Look through the material below and say how many of its lines carry the string "compexpl". Only the number should be given.

- - - - -

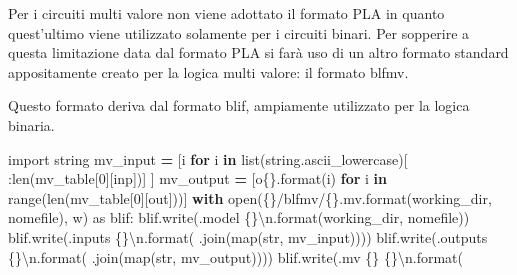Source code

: \documentclass[
]{book}
\newenvironment{Shaded}{\begin{snugshade}}{\end{snugshade}}
\newcommand{\BuiltInTok}[1]{#1}
\newcommand{\CharTok}[1]{\textcolor[rgb]{0.31,0.60,0.02}{#1}}
\newcommand{\ControlFlowTok}[1]{\textcolor[rgb]{0.13,0.29,0.53}{\textbf{#1}}}
\newcommand{\DecValTok}[1]{\textcolor[rgb]{0.00,0.00,0.81}{#1}}
\newcommand{\ImportTok}[1]{#1}
\newcommand{\KeywordTok}[1]{\textcolor[rgb]{0.13,0.29,0.53}{\textbf{#1}}}
\newcommand{\NormalTok}[1]{#1}
\newcommand{\OperatorTok}[1]{\textcolor[rgb]{0.81,0.36,0.00}{\textbf{#1}}}
\newcommand{\SpecialCharTok}[1]{\textcolor[rgb]{0.00,0.00,0.00}{#1}}
\newcommand{\StringTok}[1]{\textcolor[rgb]{0.31,0.60,0.02}{#1}}
\begin{document}
Per i circuiti multi valore non viene adottato il formato PLA in quanto quest'ultimo viene utilizzato solamente per i circuiti binari. Per sopperire a questa limitazione data dal formato PLA si farà uso di un altro formato standard appositamente creato per la logica multi valore: il formato blfmv.

Questo formato deriva dal formato blif, ampiamente utilizzato per la logica binaria.

\begin{Shaded}
\begin{Highlighting}[]
\ImportTok{import}\NormalTok{ string}
\NormalTok{mv\_input }\OperatorTok{=}\NormalTok{ [i }\ControlFlowTok{for}\NormalTok{ i }\KeywordTok{in} \BuiltInTok{list}\NormalTok{(string.ascii\_lowercase)[}
\NormalTok{    :}\BuiltInTok{len}\NormalTok{(mv\_table[}\DecValTok{0}\NormalTok{][}\StringTok{\textquotesingle{}inp\textquotesingle{}}\NormalTok{])]}
\NormalTok{  ]}
\NormalTok{mv\_output }\OperatorTok{=}\NormalTok{ [}\StringTok{\textquotesingle{}o}\SpecialCharTok{\{\}}\StringTok{\textquotesingle{}}\NormalTok{.}\BuiltInTok{format}\NormalTok{(i) }\ControlFlowTok{for}\NormalTok{ i }\KeywordTok{in} \BuiltInTok{range}\NormalTok{(}\BuiltInTok{len}\NormalTok{(mv\_table[}\DecValTok{0}\NormalTok{][}\StringTok{\textquotesingle{}out\textquotesingle{}}\NormalTok{]))]}
\ControlFlowTok{with} \BuiltInTok{open}\NormalTok{(}\StringTok{\textquotesingle{}}\SpecialCharTok{\{\}}\StringTok{/blfmv/}\SpecialCharTok{\{\}}\StringTok{.mv\textquotesingle{}}\NormalTok{.}\BuiltInTok{format}\NormalTok{(working\_dir, nomefile), }\StringTok{\textquotesingle{}w\textquotesingle{}}\NormalTok{) }\ImportTok{as}\NormalTok{ blif:}
\NormalTok{  blif.write(}\StringTok{\textquotesingle{}.model }\SpecialCharTok{\{\}}\CharTok{\textbackslash{}n}\StringTok{\textquotesingle{}}\NormalTok{.}\BuiltInTok{format}\NormalTok{(working\_dir, nomefile))}
\NormalTok{  blif.write(}\StringTok{\textquotesingle{}.inputs }\SpecialCharTok{\{\}}\CharTok{\textbackslash{}n}\StringTok{\textquotesingle{}}\NormalTok{.}\BuiltInTok{format}\NormalTok{(}
      \StringTok{\textquotesingle{} \textquotesingle{}}\NormalTok{.join(}\BuiltInTok{map}\NormalTok{(}\BuiltInTok{str}\NormalTok{, mv\_input))))}
\NormalTok{  blif.write(}\StringTok{\textquotesingle{}.outputs }\SpecialCharTok{\{\}}\CharTok{\textbackslash{}n}\StringTok{\textquotesingle{}}\NormalTok{.}\BuiltInTok{format}\NormalTok{(}
      \StringTok{\textquotesingle{} \textquotesingle{}}\NormalTok{.join(}\BuiltInTok{map}\NormalTok{(}\BuiltInTok{str}\NormalTok{, mv\_output))))}
\NormalTok{  blif.write(}\StringTok{\textquotesingle{}.mv }\SpecialCharTok{\{\}}\StringTok{ }\SpecialCharTok{\{\}}\CharTok{\textbackslash{}n}\StringTok{\textquotesingle{}}\NormalTok{.}\BuiltInTok{format}\NormalTok{(}

\end{Highlighting}
\end{Shaded}
\end{document}
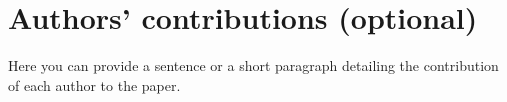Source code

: \documentclass[charis,linguex]{glossa}
\begin{document}
\section*{Authors' contributions (optional)}\label{contrib}

Here you can provide a sentence or a short paragraph detailing the contribution of each author to the paper.

\nocite{*} %

\end{document}
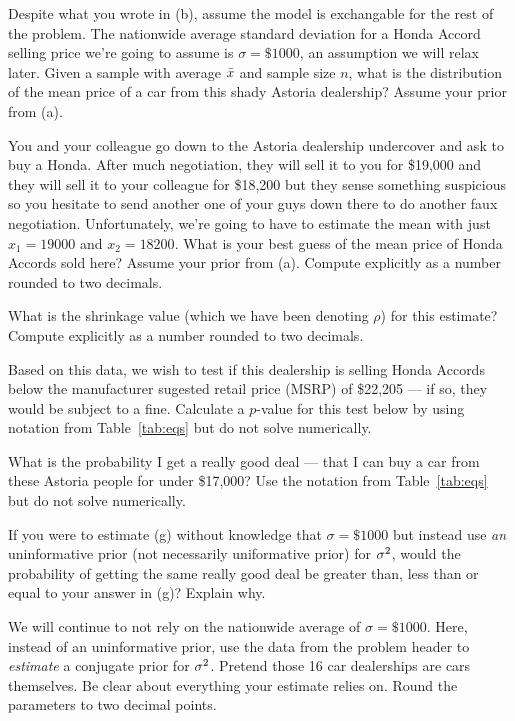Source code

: \documentclass[12pt]{article}
\newcommand{\compexpl}{Compute explicitly as a number rounded to two decimals.}
\begin{document}
 Despite what you wrote in (b), assume the model is exchangable for the rest of the problem. The nationwide average standard deviation for a Honda Accord selling price we're going to assume is $\sigma = \$1000$, an assumption we will relax later. Given a sample with average $\bar{x}$ and sample size $n$, what is the distribution of the mean price of a car from this shady Astoria dealership? Assume your prior from (a).

 You and your colleague go down to the Astoria dealership undercover and ask to buy a Honda. After much negotiation, they will sell it to you for \$19,000 and they will sell it to your colleague for \$18,200 but they sense something suspicious so you hesitate to send another one of your guys down there to do another faux negotiation. Unfortunately, we're going to have to estimate the mean with just $x_1=19000$ and $x_2 = 18200$. What is your best guess of the mean price of Honda Accords sold here? Assume your prior from (a). \compexpl {}

 What is the shrinkage value (which we have been denoting $\rho$) for this estimate? \compexpl{}

 Based on this data, we wish to test if this dealership is selling Honda Accords below the manufacturer sugested retail price (MSRP) of \$22,205 --- if so, they would be subject to a fine. Calculate a $p$-value for this test below by using notation from Table~\ref{tab:eqs} but do not solve numerically.

 What is the probability I get a really good deal --- that I can buy a car from these Astoria people for under \$17,000? Use the notation from Table~\ref{tab:eqs} but do not solve numerically.


 If you were to estimate (g) without knowledge that $\sigma = \$1000$ but instead use \textit{an} uninformative prior (not necessarily  uniformative prior) for $\sigma^2$, would the probability of getting the same really good deal be greater than, less than or equal to your answer in (g)? Explain why. 


 We will continue to not rely on the nationwide average of $\sigma = \$1000$. Here, instead of an uninformative prior, use the data from the problem header to \textit{estimate} a conjugate prior for $\sigma^2$. Pretend those 16 car dealerships are cars themselves. Be clear about everything your estimate relies on. Round the parameters to two decimal points.
\end{document}
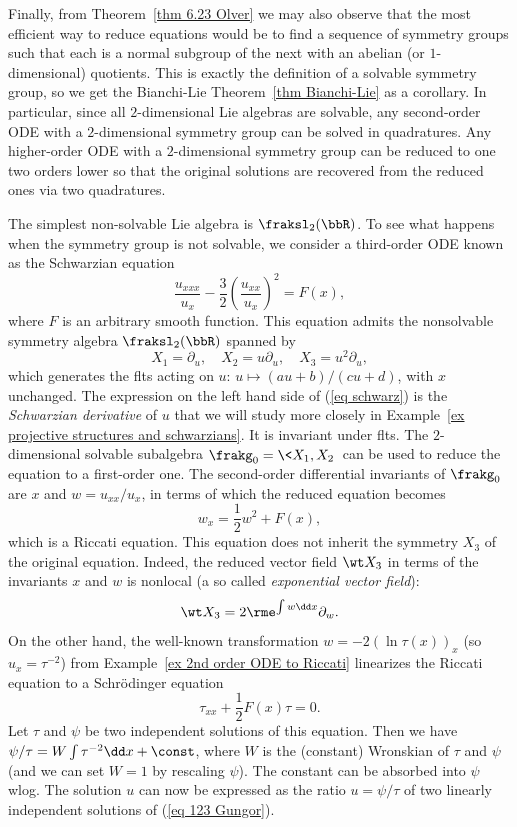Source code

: Finally, from Theorem~\ref{thm 6.23 Olver} we may also observe that the most efficient way to reduce equations would be to find a sequence of symmetry groups such that each is a normal subgroup of the next with an abelian (or $1$-dimensional) quotients. This is exactly the definition of a solvable symmetry group, so we get the Bianchi-Lie Theorem~\ref{thm Bianchi-Lie} as a corollary. In particular, since all $2$-dimensional Lie algebras are solvable, any second-order ODE with a $2$-dimensional symmetry group can be solved in quadratures. Any higher-order ODE with a $2$-dimensional symmetry group can be reduced to one two orders lower so that the original solutions are recovered from the reduced ones via two quadratures.

\begin{example}
    The simplest non-solvable Lie algebra is $\fraksl_2(\bbR)$. To see what happens when the symmetry group is not solvable, we consider a third-order ODE known as the Schwarzian equation 
    \[\frac{u_{xxx}}{u_x}-\frac32\left(\frac{u_{xx}}{u_x}\right)^2=F(x),\label{eq schwarz}\]
    where $F$ is an arbitrary smooth function. This equation admits the nonsolvable symmetry algebra $\fraksl_2(\bbR)$ spanned by 
    \[X_1=\partial_u,\quad X_2=u\partial_u,\quad X_3=u^2\partial_u,\]
    which generates the \glspl{flt} acting on $u$: $u\mapsto (au+b)/(cu+d)$, with $x$ unchanged. The expression on the left hand side of (\ref{eq schwarz}) is the \emph{Schwarzian derivative} of $u$ that we will study more closely in Example~\ref{ex projective structures and schwarzians}. It is invariant under \glspl{flt}. The $2$-dimensional solvable subalgebra $\frakg_0=\<X_1,X_2\>$ can be used to reduce the equation to a first-order one. The second-order differential invariants of $\frakg_0$ are $x$ and $w=u_{xx}/u_x$, in terms of which the reduced equation becomes 
    \[w_x=\frac12 w^2+F(x),\]
    which is a Riccati equation. This equation does not inherit the symmetry $X_3$ of the original equation. Indeed, the reduced vector field $\wt X_3$ in terms of the invariants $x$ and $w$ is nonlocal (a so called \emph{exponential vector field}):
    \[\wt X_3=2\rme^{\int w\dd x}\partial_w.\]
    On the other hand, the well-known transformation $w=-2(\ln \tau(x))_x$ (so $u_x=\tau^{-2}$) from Example~\ref{ex 2nd order ODE to Riccati} linearizes the Riccati equation to a Schr\"odinger equation
    \[\tau_{xx}+\frac12F(x)\tau=0.\label{eq 123 Gungor}\]
    Let $\tau$ and $\psi$ be two independent solutions of this equation. Then we have $\psi/\tau=W\int \tau^{-2}\dd x+\const$, where $W$ is the (constant) Wronskian of $\tau$ and $\psi$ (and we can set $W=1$ by rescaling $\psi$). The constant can be absorbed into $\psi$ \gls{wlog}. The solution $u$ can now be expressed as the ratio $u=\psi/\tau$ of two linearly independent solutions of (\ref{eq 123 Gungor}).


\end{example}
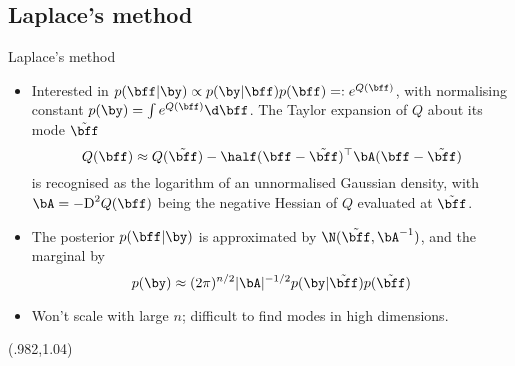 \subsection{Laplace's method}
\begin{frame}[label=laplace]{Laplace's method}
  \vspace{-15pt}
  \begin{itemize}[<+->]\setlength\itemsep{0.8em}
    \item Interested in $p(\bff|\by) \propto p(\by|\bff)p(\bff) =: e^{Q(\bff)}$, with normalising constant $p(\by) = \int e^{Q(\bff)} \d\bff$. The Taylor expansion of $Q$ about its mode $\tilde\bff$
    \[
      Q(\bff) \approx Q(\tilde\bff) - \half (\bff - \tilde\bff)^\top\bA(\bff - \tilde\bff) 
    \]
    is recognised as the logarithm of an unnormalised Gaussian density, with $\bA = -\text{D}^2 Q(\bff)$ being the negative Hessian of $Q$ evaluated at  $\tilde\bff$.
    \item The posterior $p(\bff|\by)$ is approximated by $\N(\tilde\bff, \bA^{-1})$, and the marginal by
    \[
      p(\by) \approx (2\pi)^{n/2} \vert \bA \vert^{-1/2}  p(\by|\tilde\bff)p(\tilde\bff)
    \]
    \item Won't scale with large $n$; difficult to find modes in high dimensions.
  \end{itemize}
  
  \begin{textblock*}{3cm}(.982\textwidth,1.04\textheight)%
    \hyperlink{estimation}{}      
  \end{textblock*}
\end{frame}
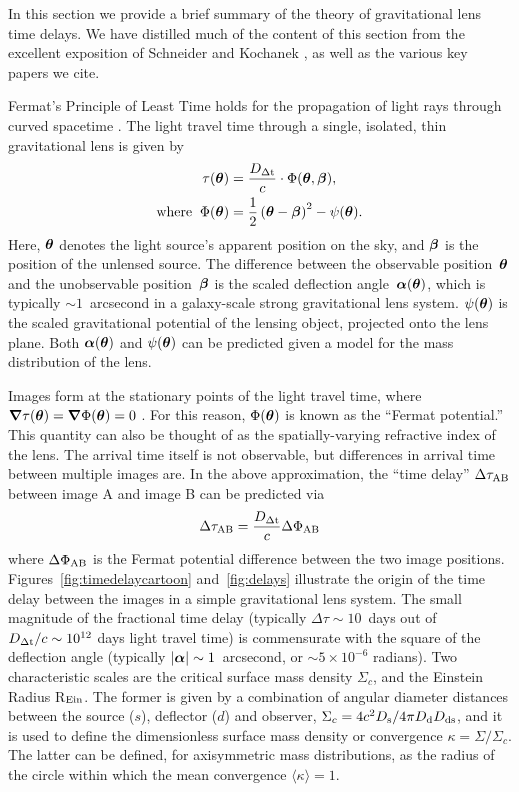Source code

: 
In this section we provide a brief summary of the theory of
gravitational lens time delays. We have distilled much of the content
of this section from the excellent exposition of Schneider and
Kochanek \citep{SKW06}, as well as the various key papers we cite.


Fermat's Principle of Least Time holds for the propagation of light rays
through curved spacetime \citep{Per90a,Per90b}. The light travel time through a single, isolated, thin
gravitational lens is given by
%
\begin{align}
    \tau(\boldsymbol{\theta}) &= \frac{D_{\Delta{\rm t}}}{c} \cdot \Phi(\boldsymbol{\theta},\boldsymbol{\beta}), \\
    \text{where\;\;} \Phi(\boldsymbol{\theta}) &= \frac{1}{2}\left(\boldsymbol{\theta} - \boldsymbol{\beta}\right)^2 - \psi(\boldsymbol{\theta}).
\end{align}
%
Here, $\boldsymbol{\theta}$ denotes the light source's apparent position on the sky, and
$\boldsymbol{\beta}$ is the position of the unlensed source. The difference between the
observable position~$\boldsymbol{\theta}$ and the unobservable position~$\boldsymbol{\beta}$ is the
scaled deflection angle~$\boldsymbol{\alpha}({\boldsymbol{\theta}})$, which is typically
$\sim1$~arcsecond in a galaxy-scale strong gravitational lens system.
$\psi(\boldsymbol{\theta})$ is the scaled gravitational potential of the lensing object,
projected onto the lens plane. Both $\boldsymbol{\alpha}(\boldsymbol{\theta})$ and $\psi(\boldsymbol{\theta})$ can be
predicted given a model for the mass distribution of the lens.

Images form at the stationary points of the light travel time, where $\boldsymbol{\nabla}
\tau(\boldsymbol{\theta}) = \boldsymbol{\nabla} \Phi(\boldsymbol{\theta}) = 0$ \citep{Schneider1985}. For this reason,
$\Phi(\boldsymbol{\theta})$ is known as the ``Fermat potential.'' This quantity can also
be thought of as the spatially-varying refractive index of the lens. The
arrival time itself is not observable, but differences in arrival time
between multiple images are. In the above approximation, the  ``time delay'' $\Delta \tau_{\rm AB}$
between image A and
image B can be predicted via
%
\begin{equation}
    \Delta \tau_{\rm AB} = \frac{D_{\Delta{\rm t}}}{c} \Delta \Phi_{\rm AB} \label{eq:timedelay}
\end{equation}
%
where $\Delta \Phi_{\rm AB}$ is the Fermat potential difference
between the two image positions.  Figures~\ref{fig:timedelaycartoon}
and~\ref{fig:delays} illustrate the origin of the time delay between
the images in a simple gravitational lens system. The small magnitude
of the fractional time delay (typically $\Delta\tau \sim 10$~days out
of $D_{\Delta{\rm t}}/c \sim 10^{12}$ days light travel time) is commensurate with
the square of the deflection angle (typically
$|\boldsymbol{\alpha}|\sim1$~arcsecond, or $\sim 5\times10^{-6}$
radians). Two characteristic scales are the critical surface mass
density $\Sigma_c$, and the Einstein Radius R$_{\rm Ein}$. The former
is given by a combination of angular diameter distances between the
source ($s$), deflector ($d$) and observer, $\Sigma_c=4c^2D_{\rm s}/4\pi
D_{\rm d}D_{\rm ds}$, and it is used to define the dimensionless surface mass
density or convergence $\kappa=\Sigma/\Sigma_c$. The latter can be
defined, for axisymmetric mass distributions, as the radius of the
circle within which the mean convergence $\langle \kappa \rangle=1$.


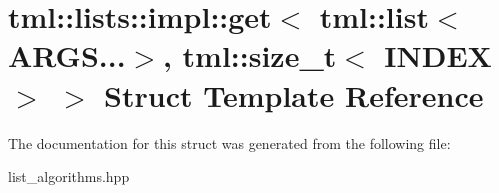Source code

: \hypertarget{structtml_1_1lists_1_1impl_1_1get_3_01tml_1_1list_3_01ARGS_8_8_8_4_00_01tml_1_1size__t_3_01INDEX_01_4_01_4}{\section{tml\+:\+:lists\+:\+:impl\+:\+:get$<$ tml\+:\+:list$<$ A\+R\+G\+S...$>$, tml\+:\+:size\+\_\+t$<$ I\+N\+D\+E\+X $>$ $>$ Struct Template Reference}
\label{structtml_1_1lists_1_1impl_1_1get_3_01tml_1_1list_3_01ARGS_8_8_8_4_00_01tml_1_1size__t_3_01INDEX_01_4_01_4}
}


The documentation for this struct was generated from the following file\+:\begin{DoxyCompactItemize}
\item 
list\+\_\+algorithms.\+hpp\end{DoxyCompactItemize}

- - - - -

Problem solution: 3